Aim of the exercise:
Return each line of the data below that contains the string "script".

[Stored data]
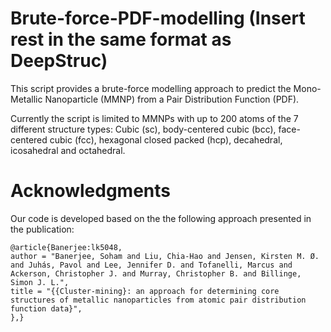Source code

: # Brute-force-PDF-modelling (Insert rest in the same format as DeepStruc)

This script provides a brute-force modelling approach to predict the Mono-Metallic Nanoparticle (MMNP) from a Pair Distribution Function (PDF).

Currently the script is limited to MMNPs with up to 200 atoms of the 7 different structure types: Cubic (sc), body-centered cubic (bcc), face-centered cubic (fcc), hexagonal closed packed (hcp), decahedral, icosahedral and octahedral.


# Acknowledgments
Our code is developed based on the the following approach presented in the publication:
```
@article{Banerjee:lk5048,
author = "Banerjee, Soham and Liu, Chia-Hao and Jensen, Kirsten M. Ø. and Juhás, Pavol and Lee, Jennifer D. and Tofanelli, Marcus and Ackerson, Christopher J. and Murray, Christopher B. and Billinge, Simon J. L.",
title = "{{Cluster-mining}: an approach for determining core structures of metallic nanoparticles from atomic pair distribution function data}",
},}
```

Completed task:
This script provides a brute-force modelling approach to predict the Mono-Metallic Nanoparticle (MMNP) from a Pair Distribution Function (PDF).
Currently the script is limited to MMNPs with up to 200 atoms of the 7 different structure types: Cubic (sc), body-centered cubic (bcc), face-centered cubic (fcc), hexagonal closed packed (hcp), decahedral, icosahedral and octahedral.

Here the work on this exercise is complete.